Stored items
——————
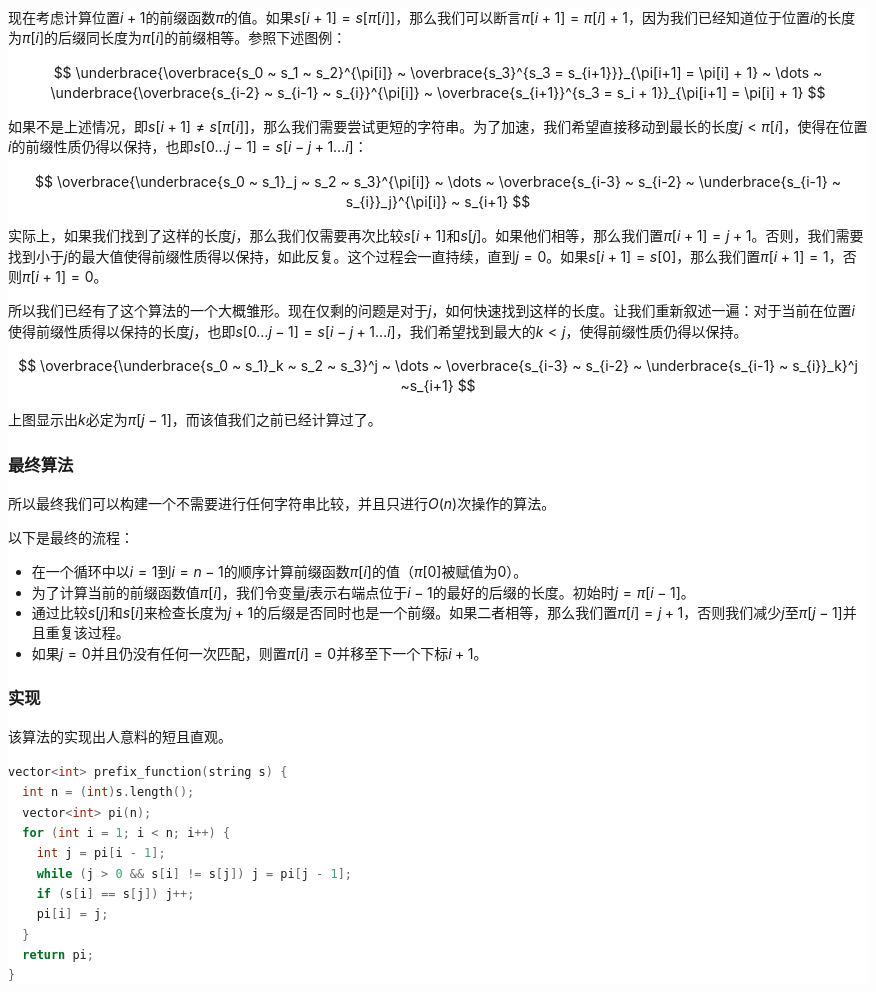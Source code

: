 现在考虑计算位置$i + 1$的前缀函数$\pi$的值。如果$s[i + 1] = s[\pi[i]]$，那么我们可以断言$\pi[i + 1] = \pi[i] + 1$，因为我们已经知道位于位置$i$的长度为$\pi[i]$的后缀同长度为$\pi[i]$的前缀相等。参照下述图例：

$$
\underbrace{\overbrace{s_0 ~ s_1 ~ s_2}^{\pi[i]} ~ \overbrace{s_3}^{s_3 = s_{i+1}}}_{\pi[i+1] = \pi[i] + 1} ~ \dots ~ \underbrace{\overbrace{s_{i-2} ~ s_{i-1} ~ s_{i}}^{\pi[i]} ~ \overbrace{s_{i+1}}^{s_3 = s_i + 1}}_{\pi[i+1] = \pi[i] + 1}
$$

如果不是上述情况，即$s[i + 1] \neq s[\pi[i]]$，那么我们需要尝试更短的字符串。为了加速，我们希望直接移动到最长的长度$j < \pi[i]$，使得在位置$i$的前缀性质仍得以保持，也即$s[0 \dots j - 1] = s[i - j + 1 \dots i]$：

$$
\overbrace{\underbrace{s_0 ~ s_1}_j ~ s_2 ~ s_3}^{\pi[i]} ~ \dots ~ \overbrace{s_{i-3} ~ s_{i-2} ~ \underbrace{s_{i-1} ~ s_{i}}_j}^{\pi[i]} ~ s_{i+1}
$$

实际上，如果我们找到了这样的长度$j$，那么我们仅需要再次比较$s[i + 1]$和$s[j]$。如果他们相等，那么我们置$\pi[i + 1] = j + 1$。否则，我们需要找到小于$j$的最大值使得前缀性质得以保持，如此反复。这个过程会一直持续，直到$j = 0$。如果$s[i + 1] = s[0]$，那么我们置$\pi[i + 1] = 1$，否则$\pi[i + 1] = 0$。

所以我们已经有了这个算法的一个大概雏形。现在仅剩的问题是对于$j$，如何快速找到这样的长度。让我们重新叙述一遍：对于当前在位置$i$使得前缀性质得以保持的长度$j$，也即$s[0 \dots j - 1] = s[i - j + 1 \dots i]$，我们希望找到最大的$k < j$，使得前缀性质仍得以保持。

$$
\overbrace{\underbrace{s_0 ~ s_1}_k ~ s_2 ~ s_3}^j ~ \dots ~ \overbrace{s_{i-3} ~ s_{i-2} ~ \underbrace{s_{i-1} ~ s_{i}}_k}^j ~s_{i+1}
$$

上图显示出$k$必定为$\pi[j - 1]$，而该值我们之前已经计算过了。

### 最终算法

所以最终我们可以构建一个不需要进行任何字符串比较，并且只进行$O(n)$次操作的算法。

以下是最终的流程：

-   在一个循环中以$i = 1$到$i = n - 1$的顺序计算前缀函数$\pi[i]$的值（$\pi[0]$被赋值为$0$）。
-   为了计算当前的前缀函数值$\pi[i]$，我们令变量$j$表示右端点位于$i - 1$的最好的后缀的长度。初始时$j = \pi[i - 1]$。
-   通过比较$s[j]$和$s[i]$来检查长度为$j + 1$的后缀是否同时也是一个前缀。如果二者相等，那么我们置$\pi[i] = j + 1$，否则我们减少$j$至$\pi[j - 1]$并且重复该过程。
-   如果$j = 0$并且仍没有任何一次匹配，则置$\pi[i] = 0$并移至下一个下标$i + 1$。

### 实现

该算法的实现出人意料的短且直观。

```c++
vector<int> prefix_function(string s) {
  int n = (int)s.length();
  vector<int> pi(n);
  for (int i = 1; i < n; i++) {
    int j = pi[i - 1];
    while (j > 0 && s[i] != s[j]) j = pi[j - 1];
    if (s[i] == s[j]) j++;
    pi[i] = j;
  }
  return pi;
}
```


[^1]: 在俄文版及英文版中该部分证明均疑似有误。本文章中的该部分证明由作者自行添加。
——————
• _Work to be completed_:
Your output must contain exactly the lines from the one containing "如果不是上述情况，即$s[i + 1]" to the final line of the data above, and no other text.

• _Solution_:
如果不是上述情况，即$s[i + 1] \neq s[\pi[i]]$，那么我们需要尝试更短的字符串。为了加速，我们希望直接移动到最长的长度$j < \pi[i]$，使得在位置$i$的前缀性质仍得以保持，也即$s[0 \dots j - 1] = s[i - j + 1 \dots i]$：

$$
\overbrace{\underbrace{s_0 ~ s_1}_j ~ s_2 ~ s_3}^{\pi[i]} ~ \dots ~ \overbrace{s_{i-3} ~ s_{i-2} ~ \underbrace{s_{i-1} ~ s_{i}}_j}^{\pi[i]} ~ s_{i+1}
$$

实际上，如果我们找到了这样的长度$j$，那么我们仅需要再次比较$s[i + 1]$和$s[j]$。如果他们相等，那么我们置$\pi[i + 1] = j + 1$。否则，我们需要找到小于$j$的最大值使得前缀性质得以保持，如此反复。这个过程会一直持续，直到$j = 0$。如果$s[i + 1] = s[0]$，那么我们置$\pi[i + 1] = 1$，否则$\pi[i + 1] = 0$。

所以我们已经有了这个算法的一个大概雏形。现在仅剩的问题是对于$j$，如何快速找到这样的长度。让我们重新叙述一遍：对于当前在位置$i$使得前缀性质得以保持的长度$j$，也即$s[0 \dots j - 1] = s[i - j + 1 \dots i]$，我们希望找到最大的$k < j$，使得前缀性质仍得以保持。

$$
\overbrace{\underbrace{s_0 ~ s_1}_k ~ s_2 ~ s_3}^j ~ \dots ~ \overbrace{s_{i-3} ~ s_{i-2} ~ \underbrace{s_{i-1} ~ s_{i}}_k}^j ~s_{i+1}
$$

上图显示出$k$必定为$\pi[j - 1]$，而该值我们之前已经计算过了。

### 最终算法

所以最终我们可以构建一个不需要进行任何字符串比较，并且只进行$O(n)$次操作的算法。

以下是最终的流程：

-   在一个循环中以$i = 1$到$i = n - 1$的顺序计算前缀函数$\pi[i]$的值（$\pi[0]$被赋值为$0$）。
-   为了计算当前的前缀函数值$\pi[i]$，我们令变量$j$表示右端点位于$i - 1$的最好的后缀的长度。初始时$j = \pi[i - 1]$。
-   通过比较$s[j]$和$s[i]$来检查长度为$j + 1$的后缀是否同时也是一个前缀。如果二者相等，那么我们置$\pi[i] = j + 1$，否则我们减少$j$至$\pi[j - 1]$并且重复该过程。
-   如果$j = 0$并且仍没有任何一次匹配，则置$\pi[i] = 0$并移至下一个下标$i + 1$。

### 实现

该算法的实现出人意料的短且直观。

```c++
vector<int> prefix_function(string s) {
  int n = (int)s.length();
  vector<int> pi(n);
  for (int i = 1; i < n; i++) {
    int j = pi[i - 1];
    while (j > 0 && s[i] != s[j]) j = pi[j - 1];
    if (s[i] == s[j]) j++;
    pi[i] = j;
  }
  return pi;
}
```


[^1]: 在俄文版及英文版中该部分证明均疑似有误。本文章中的该部分证明由作者自行添加。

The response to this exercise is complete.